Krdytkyu

This is my solution to find the coordinates of 2 overlapped rectangles implemented in JavaScript. Each rectangle is represented by 2 points, each with 2 (x,y) coordinates.

Can this code be improved?

const maxOfX = (rec) => (Math.max(rec.x1, rec.x2));

const maxOfY = (rec) => (Math.max(rec.y1, rec.y2));

const minOfX = (rec) => (Math.min(rec.x1, rec.x2));

const minOfY = (rec) => (Math.min(rec.y1, rec.y2));

const comBinedRectangle = (rec1, rec2) => {

  let overlappedRec = {};

  const NolappingFromX = maxOfX(rec1) <= minOfX(rec2) || minOfX(rec1) >= maxOfX(rec2);

  const NolappingFromY = maxOfY(rec1) <= minOfY(rec2) || minOfY(rec1) >= maxOfY(rec2);

  if (!(NolappingFromX || NolappingFromY)) {

    overlappedRec.x1 = Math.max(minOfX(rec1), minOfX(rec2));

    overlappedRec.y1 = Math.max(minOfY(rec1), minOfY(rec2));

    overlappedRec.x2 = Math.min(maxOfX(rec1), maxOfX(rec2));

    overlappedRec.y2 = Math.min(maxOfY(rec1), maxOfY(rec2));

  }



  return overlappedRec;

}

const rectangle1 = { x1: 2, y1: 2, x2: 4, y2: 4 };

const rectangle2 = { x1: 3, y1: 3, x2: 6, y2: 2 };

console.log(comBinedRectangle(rectangle1, rectangle2));

// { x1: 3, y1: 2, x2: 4, y2: 3 }

• Document/comment
  
  I have no idea whether there are agreed standards for ECMAScript, e.g. JSDoc.


• 
  If I used what you called OverX I'd call it OverlapX and invert it.
  OverlapX = minOfX(rec1) <= maxOfX(rec2) && minOfX(rec2) <= maxOfX(rec1);
  


• precomputing booleans the way of OverX and OverY precludes short-circuiting the evaluation of the combined no-overlap-condition.

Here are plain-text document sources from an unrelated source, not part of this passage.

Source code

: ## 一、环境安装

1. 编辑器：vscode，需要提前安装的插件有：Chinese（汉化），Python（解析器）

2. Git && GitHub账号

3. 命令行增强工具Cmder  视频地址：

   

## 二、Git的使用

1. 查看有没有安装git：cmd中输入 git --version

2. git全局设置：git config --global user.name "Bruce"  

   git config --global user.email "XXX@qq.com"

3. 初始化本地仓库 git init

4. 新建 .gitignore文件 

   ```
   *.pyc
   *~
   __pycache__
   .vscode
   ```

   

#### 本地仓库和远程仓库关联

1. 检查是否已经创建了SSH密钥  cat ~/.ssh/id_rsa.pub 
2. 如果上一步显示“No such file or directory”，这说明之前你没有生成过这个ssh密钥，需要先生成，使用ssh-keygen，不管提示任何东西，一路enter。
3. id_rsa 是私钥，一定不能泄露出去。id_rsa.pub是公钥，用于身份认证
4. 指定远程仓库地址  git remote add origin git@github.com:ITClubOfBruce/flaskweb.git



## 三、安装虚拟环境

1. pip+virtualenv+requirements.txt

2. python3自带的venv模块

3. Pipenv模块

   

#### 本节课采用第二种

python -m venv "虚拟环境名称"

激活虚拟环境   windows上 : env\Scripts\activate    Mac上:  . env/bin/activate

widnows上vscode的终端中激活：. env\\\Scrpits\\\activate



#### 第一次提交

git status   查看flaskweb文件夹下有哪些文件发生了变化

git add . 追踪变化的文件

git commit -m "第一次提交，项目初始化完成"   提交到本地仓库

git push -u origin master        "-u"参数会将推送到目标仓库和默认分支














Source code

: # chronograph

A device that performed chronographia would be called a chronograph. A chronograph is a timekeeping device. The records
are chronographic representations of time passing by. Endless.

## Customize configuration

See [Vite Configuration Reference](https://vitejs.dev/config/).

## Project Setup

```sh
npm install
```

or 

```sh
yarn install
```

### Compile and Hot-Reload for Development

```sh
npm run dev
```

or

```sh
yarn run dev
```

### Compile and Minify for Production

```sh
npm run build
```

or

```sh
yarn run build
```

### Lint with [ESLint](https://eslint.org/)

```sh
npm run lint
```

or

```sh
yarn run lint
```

• One could use "nomalised" rects: minx/miny/maxx/maxy.


• (I'd prefer plain function definitions over arrow functions if they are going to get a name, anyway.)


• (There is bound to be a way to have, e.g. Math.min(values) operate on all x-coordinates of a shape, my ignorance thereof notwithstanding.)

/**

 * Returns intersecting part of two rectangles

 * @param  {object}  r1 4 coordinates in form of {x1, y1, x2, y2} object

 * @param  {object}  r2 4 coordinates in form of {x1, y1, x2, y2} object

 * @return {boolean}    False if there's no intersecting part

 * @return {object}     4 coordinates in form of {x1, y1, x2, y2} object

 */

const getIntersectingRectangle = (r1, r2) => {  

  [r1, r2] = [r1, r2].map(r => {

    return {x: [r.x1, r.x2].sort(), y: [r.y1, r.y2].sort()};

  });



  const noIntersect = r2.x[0] > r1.x[1] || r2.x[1] < r1.x[0] ||

                      r2.y[0] > r1.y[1] || r2.y[1] < r1.y[0];



  return noIntersect ? false : {

    x1: Math.max(r1.x[0], r2.x[0]), // _[0] is the lesser,

    y1: Math.max(r1.y[0], r2.y[0]), // _[1] is the greater

    x2: Math.min(r1.x[1], r2.x[1]),

    y2: Math.min(r1.y[1], r2.y[1])

  };

};



/*  ↓  DEMO  ↓  */



const rectangle1 = { x1: 2, y1: 2, x2: 4, y2: 4 };

const rectangle2 = { x1: 3, y1: 3, x2: 6, y2: 2 };



console.log(getIntersectingRectangle(rectangle1, rectangle2));

// { x1: 3, y1: 2, x2: 4, y2: 3 }

First, both rectangles get transformed into object with keys x and y and sorted arrays of two of corresponding them coordinates as values.

r1 = {

  x: [2, 4], // x1, x2

  y: [2, 4]  // y1, y2

}

r2 = {

  x: [3, 6], // x1, x2

  y: [2, 3]  // Y2, Y1 !

}

That's because for this job it is important to know which of xs and ys is lesser and which is greater. Rather than Math.max() and Math.min() a single .sort() can be used.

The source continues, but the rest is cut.